┌────────

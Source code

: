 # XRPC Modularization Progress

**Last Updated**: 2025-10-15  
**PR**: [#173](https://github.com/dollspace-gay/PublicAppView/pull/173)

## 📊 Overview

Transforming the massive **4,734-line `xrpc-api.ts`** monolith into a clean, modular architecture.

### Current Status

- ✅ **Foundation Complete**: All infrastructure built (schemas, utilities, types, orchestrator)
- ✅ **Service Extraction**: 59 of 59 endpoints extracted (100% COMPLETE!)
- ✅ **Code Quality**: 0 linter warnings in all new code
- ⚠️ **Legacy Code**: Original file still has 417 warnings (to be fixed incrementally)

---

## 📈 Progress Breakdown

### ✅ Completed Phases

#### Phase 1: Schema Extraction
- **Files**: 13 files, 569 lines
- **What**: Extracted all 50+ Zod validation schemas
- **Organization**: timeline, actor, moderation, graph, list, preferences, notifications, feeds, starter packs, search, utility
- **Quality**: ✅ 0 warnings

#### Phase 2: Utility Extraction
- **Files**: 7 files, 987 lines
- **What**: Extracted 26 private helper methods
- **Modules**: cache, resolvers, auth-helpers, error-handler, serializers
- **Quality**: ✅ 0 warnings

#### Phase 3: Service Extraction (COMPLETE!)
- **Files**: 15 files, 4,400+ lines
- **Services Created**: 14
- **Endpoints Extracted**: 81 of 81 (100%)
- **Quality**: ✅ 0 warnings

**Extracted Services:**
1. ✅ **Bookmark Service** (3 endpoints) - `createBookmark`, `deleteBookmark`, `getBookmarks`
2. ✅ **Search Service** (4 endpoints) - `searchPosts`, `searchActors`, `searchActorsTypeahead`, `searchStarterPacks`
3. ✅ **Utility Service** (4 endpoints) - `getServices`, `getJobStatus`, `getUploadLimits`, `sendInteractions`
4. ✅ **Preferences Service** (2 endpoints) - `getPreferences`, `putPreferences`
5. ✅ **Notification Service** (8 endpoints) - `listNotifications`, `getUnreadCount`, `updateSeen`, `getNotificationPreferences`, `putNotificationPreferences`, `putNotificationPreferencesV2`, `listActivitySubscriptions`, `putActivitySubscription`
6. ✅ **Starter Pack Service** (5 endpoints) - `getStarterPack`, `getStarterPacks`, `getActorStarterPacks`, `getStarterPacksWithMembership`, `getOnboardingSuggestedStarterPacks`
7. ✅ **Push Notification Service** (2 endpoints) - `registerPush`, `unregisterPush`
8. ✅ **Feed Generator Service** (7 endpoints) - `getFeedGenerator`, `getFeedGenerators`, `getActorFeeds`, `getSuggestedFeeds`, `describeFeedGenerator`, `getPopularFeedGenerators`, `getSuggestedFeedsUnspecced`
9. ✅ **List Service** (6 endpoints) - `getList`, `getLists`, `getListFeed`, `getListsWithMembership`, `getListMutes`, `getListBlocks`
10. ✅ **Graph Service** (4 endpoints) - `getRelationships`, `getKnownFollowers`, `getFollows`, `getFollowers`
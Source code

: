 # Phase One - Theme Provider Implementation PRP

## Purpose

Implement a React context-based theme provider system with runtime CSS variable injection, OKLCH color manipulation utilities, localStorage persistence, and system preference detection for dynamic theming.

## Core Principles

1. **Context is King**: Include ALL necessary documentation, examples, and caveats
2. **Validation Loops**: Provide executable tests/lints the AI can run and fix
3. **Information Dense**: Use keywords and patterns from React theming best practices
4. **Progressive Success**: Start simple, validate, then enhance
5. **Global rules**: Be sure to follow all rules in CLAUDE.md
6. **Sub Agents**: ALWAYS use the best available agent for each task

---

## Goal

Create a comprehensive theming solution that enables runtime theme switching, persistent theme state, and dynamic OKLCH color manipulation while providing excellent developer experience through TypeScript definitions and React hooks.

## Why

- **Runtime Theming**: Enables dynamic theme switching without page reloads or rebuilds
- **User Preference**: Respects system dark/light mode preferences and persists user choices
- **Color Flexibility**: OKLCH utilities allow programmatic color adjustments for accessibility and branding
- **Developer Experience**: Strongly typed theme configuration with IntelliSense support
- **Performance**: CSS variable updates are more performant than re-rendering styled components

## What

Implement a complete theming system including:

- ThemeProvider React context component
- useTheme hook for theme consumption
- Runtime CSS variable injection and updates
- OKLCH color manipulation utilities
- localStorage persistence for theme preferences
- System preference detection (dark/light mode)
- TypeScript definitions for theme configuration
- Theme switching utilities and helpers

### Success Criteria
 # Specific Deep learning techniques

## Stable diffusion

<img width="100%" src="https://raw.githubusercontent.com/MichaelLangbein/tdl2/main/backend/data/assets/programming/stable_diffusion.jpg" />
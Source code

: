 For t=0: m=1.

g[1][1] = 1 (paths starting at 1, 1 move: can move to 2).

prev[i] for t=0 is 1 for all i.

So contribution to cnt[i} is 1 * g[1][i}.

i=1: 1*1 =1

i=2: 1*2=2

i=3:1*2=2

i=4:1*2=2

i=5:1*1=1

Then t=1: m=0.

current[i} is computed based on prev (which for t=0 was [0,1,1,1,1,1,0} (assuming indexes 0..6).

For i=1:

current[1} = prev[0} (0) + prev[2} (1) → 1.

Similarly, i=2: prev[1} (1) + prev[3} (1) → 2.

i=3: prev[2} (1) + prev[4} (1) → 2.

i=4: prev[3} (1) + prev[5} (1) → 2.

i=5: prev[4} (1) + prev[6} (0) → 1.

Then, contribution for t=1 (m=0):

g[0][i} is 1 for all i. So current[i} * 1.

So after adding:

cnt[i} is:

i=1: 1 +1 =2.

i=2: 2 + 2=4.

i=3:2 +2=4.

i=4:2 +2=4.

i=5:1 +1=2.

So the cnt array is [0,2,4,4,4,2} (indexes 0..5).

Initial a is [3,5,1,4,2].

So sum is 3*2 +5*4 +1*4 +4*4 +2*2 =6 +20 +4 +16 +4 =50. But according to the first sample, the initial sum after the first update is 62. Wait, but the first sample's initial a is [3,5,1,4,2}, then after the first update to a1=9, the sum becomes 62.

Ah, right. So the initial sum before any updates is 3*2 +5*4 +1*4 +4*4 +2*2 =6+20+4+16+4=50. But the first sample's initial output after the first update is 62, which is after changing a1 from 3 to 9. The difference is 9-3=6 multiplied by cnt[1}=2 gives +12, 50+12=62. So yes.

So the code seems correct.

└────────

# WHAT IS BEING ASKED
From the material above, copy exactly the lines between the line holding "#### Phase 2: Utility Extraction" and the line holding "3. ✅ **Utility", inclusive, and only those.

# TASK SOLUTION
#### Phase 2: Utility Extraction
- **Files**: 7 files, 987 lines
- **What**: Extracted 26 private helper methods
- **Modules**: cache, resolvers, auth-helpers, error-handler, serializers
- **Quality**: ✅ 0 warnings

#### Phase 3: Service Extraction (COMPLETE!)
- **Files**: 15 files, 4,400+ lines
- **Services Created**: 14
- **Endpoints Extracted**: 81 of 81 (100%)
- **Quality**: ✅ 0 warnings

**Extracted Services:**
1. ✅ **Bookmark Service** (3 endpoints) - `createBookmark`, `deleteBookmark`, `getBookmarks`
2. ✅ **Search Service** (4 endpoints) - `searchPosts`, `searchActors`, `searchActorsTypeahead`, `searchStarterPacks`
3. ✅ **Utility Service** (4 endpoints) - `getServices`, `getJobStatus`, `getUploadLimits`, `sendInteractions`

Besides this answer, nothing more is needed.